Et il continuait de parler, mais je ne captais que quelques mots au hasard; pas voulu gâcher la soirée, déjà fâchée de nous avoir vu partir ensemble, pas voulu en rajouter, voulais m’isoler, pas eu le courage de corriger, pas voulu gâcher tout le week-end, paniqué, était déjà content d’avoir pu arrange les choses... J’ai explosé... hélas!
Je n’aurai pas dû. Si j’avais toute ma tête et si j’avais été maligne, j’aurai juste dû partir sans un mot. C’aurait été mille fois plus parlant que de dire quoi que ce soit.
- Elle n’y a pas dormi? Tu peux le prouver? Pfff, comme si ça changeait quelque chose. Comment est-ce qu’elle a su où te trouver? Tu le lui as dit?
- Sûrement pas voyons...
- Ben tiens! Elle est smart alors?
- Elle a dû l’apprendre par Alexia ou par Paul...
- Pourquoi l’avoir dit à Paul? Tu savais très bien qu’elle l’apprendrait, c’est ce que tu voulais!? Ou tu le lui as dis et tu veux me faire croire autre chose, question de ne pas en rajouter...
- Arrête ça... Je ne voulais pas que Caro monte. Tout ce que je voulais c'était te voir...
- Ohhh... Caro... tu utilise son petit nom en plus... Jeeez!
- Tout le monde l’appelle comme ça. Et non, je ne voulais pas qu’elle vienne voyons! Mais tu n’as fait que de me repousser, ne voulais pas me voir, et...
- Haaah d'accord! Et DONC, autant en profiter pour passer le week-end avec... elle?
- C’était pas du tout comme ça.
- Ha?
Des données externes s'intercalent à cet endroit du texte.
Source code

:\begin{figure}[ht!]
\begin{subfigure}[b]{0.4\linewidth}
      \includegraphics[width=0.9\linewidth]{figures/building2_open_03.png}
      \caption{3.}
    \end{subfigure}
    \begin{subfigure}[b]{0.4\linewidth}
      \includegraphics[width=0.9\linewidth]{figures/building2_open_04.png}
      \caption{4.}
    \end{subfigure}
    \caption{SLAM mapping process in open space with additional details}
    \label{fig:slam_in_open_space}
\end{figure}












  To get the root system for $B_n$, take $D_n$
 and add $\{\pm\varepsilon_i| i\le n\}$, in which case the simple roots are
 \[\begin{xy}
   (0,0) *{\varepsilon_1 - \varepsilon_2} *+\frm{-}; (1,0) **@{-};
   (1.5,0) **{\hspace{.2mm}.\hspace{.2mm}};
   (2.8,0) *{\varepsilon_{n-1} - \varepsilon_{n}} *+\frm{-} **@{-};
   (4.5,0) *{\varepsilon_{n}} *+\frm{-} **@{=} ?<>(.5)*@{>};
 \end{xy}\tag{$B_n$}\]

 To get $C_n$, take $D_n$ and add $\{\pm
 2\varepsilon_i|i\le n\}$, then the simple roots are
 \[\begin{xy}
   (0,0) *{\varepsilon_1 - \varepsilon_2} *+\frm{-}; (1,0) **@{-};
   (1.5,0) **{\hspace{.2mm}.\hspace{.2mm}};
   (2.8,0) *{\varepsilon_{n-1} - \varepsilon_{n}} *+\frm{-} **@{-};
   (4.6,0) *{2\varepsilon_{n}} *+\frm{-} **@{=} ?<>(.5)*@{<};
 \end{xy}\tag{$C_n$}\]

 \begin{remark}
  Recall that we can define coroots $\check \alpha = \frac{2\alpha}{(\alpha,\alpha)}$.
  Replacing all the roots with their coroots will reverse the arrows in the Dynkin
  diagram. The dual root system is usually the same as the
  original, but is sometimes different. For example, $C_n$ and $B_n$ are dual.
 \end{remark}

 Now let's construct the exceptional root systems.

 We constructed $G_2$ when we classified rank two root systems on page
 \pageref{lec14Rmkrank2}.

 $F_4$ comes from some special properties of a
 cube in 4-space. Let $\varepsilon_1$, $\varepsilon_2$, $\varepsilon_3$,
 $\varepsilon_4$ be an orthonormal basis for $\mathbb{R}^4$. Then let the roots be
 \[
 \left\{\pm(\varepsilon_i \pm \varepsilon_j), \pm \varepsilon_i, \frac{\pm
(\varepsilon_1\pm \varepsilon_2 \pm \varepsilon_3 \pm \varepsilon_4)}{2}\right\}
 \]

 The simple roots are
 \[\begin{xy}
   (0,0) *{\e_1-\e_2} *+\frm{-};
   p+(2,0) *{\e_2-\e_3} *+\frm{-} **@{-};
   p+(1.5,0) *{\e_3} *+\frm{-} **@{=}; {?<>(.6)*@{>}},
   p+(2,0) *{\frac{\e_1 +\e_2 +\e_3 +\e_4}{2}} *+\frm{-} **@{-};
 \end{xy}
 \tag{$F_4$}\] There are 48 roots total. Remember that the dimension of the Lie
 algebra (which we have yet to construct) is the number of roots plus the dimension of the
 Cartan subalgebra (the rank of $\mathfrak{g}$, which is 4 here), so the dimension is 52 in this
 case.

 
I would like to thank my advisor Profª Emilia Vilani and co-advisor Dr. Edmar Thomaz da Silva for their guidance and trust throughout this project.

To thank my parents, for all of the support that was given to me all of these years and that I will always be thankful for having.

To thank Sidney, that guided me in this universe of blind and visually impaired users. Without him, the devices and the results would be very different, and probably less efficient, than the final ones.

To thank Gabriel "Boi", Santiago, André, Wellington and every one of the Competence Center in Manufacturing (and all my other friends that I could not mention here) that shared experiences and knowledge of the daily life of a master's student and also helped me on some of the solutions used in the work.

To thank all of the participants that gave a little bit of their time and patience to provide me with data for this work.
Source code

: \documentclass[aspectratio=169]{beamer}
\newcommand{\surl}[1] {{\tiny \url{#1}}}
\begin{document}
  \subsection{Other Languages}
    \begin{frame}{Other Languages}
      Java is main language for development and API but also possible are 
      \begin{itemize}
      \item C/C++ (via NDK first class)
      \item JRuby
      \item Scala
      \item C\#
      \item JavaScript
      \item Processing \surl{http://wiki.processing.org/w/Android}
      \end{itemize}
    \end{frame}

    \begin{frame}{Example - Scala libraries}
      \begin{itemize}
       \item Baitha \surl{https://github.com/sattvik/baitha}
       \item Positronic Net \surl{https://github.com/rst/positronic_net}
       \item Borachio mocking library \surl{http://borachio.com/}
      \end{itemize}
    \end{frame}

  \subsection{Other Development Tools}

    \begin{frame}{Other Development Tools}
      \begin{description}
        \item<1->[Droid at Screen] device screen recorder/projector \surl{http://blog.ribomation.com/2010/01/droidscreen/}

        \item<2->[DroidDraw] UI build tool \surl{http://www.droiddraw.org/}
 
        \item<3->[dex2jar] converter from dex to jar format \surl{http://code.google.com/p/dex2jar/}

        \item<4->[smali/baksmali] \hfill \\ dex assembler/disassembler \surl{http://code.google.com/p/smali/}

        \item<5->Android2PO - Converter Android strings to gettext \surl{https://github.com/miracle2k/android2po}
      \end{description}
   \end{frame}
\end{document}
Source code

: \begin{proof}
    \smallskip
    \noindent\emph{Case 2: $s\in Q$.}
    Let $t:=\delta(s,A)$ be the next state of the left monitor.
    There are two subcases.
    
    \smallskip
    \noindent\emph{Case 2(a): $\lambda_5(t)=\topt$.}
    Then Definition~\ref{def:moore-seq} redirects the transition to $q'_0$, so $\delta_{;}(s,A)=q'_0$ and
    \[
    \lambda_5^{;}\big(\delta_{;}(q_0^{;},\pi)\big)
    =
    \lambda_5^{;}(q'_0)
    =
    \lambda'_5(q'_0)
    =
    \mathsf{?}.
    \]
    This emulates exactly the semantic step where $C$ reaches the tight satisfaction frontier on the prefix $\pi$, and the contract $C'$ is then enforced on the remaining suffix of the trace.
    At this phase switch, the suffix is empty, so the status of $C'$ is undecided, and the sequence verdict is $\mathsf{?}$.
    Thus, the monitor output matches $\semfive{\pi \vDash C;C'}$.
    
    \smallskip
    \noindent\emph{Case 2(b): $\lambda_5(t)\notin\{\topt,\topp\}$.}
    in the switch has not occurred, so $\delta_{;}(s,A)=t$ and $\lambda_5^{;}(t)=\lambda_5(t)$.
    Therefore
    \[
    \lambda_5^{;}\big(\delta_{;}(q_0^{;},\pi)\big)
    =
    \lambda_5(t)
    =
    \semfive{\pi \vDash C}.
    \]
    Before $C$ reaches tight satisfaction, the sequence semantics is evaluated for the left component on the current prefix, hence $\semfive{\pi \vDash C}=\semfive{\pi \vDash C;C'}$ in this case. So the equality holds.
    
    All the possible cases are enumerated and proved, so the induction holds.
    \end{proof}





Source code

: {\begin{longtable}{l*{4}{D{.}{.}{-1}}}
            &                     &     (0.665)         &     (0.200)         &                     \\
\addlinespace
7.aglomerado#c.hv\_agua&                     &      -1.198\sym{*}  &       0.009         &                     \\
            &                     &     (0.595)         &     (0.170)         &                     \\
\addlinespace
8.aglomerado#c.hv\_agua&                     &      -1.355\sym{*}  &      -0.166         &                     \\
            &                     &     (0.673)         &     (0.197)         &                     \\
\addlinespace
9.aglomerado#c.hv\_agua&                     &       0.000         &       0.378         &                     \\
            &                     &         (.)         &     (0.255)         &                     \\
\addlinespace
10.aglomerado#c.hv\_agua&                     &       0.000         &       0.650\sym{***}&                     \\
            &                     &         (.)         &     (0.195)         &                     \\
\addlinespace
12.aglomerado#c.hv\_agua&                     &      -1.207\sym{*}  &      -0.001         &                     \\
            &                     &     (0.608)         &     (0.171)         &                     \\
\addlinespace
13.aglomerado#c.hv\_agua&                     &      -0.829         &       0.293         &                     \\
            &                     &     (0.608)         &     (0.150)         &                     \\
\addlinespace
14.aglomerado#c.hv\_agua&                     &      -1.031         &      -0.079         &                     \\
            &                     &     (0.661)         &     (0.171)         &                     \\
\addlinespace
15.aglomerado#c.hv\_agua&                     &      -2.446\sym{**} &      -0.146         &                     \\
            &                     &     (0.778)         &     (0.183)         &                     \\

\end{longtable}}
Alors c’était comment?
- Je l’ai renvoyée. Je t’ai dit, elle n’est pas restée.
- Owhhh, tu l’as renvoyée après combien de temps? 1h? 2? 3? à 4h du matin?
STOP, fallait que je me contrôle et que j’arrête de me laisser emporter par la colère. Je ne le voulais pas, j’avais pris la décision de ne pas montrer ce ridicule manque de confiance. Elle était repartie vers les 2h du matin. Mouais... Relax ma fille, relaxxxxx! Je ne savais pas pourquoi je me mettais tellement en colère???? Pascal se doutait que je finirais par l’apprendre, alors il a préféré me le dire avant que quelqu’un d’autre ne le fasse.
- Owh... Et?
Jeeeez, mais faites moi taire!!! Mes plombs avaient sautés pourtant, je faisais un gros effort. Mince... Je devrais filer et ça éviterait qu’on se dise des trucs qu’on finirait par regretter. Il fallait que je m’isole pour descendre de la vague, ensuite je serais en mesure de parler ou de le voir.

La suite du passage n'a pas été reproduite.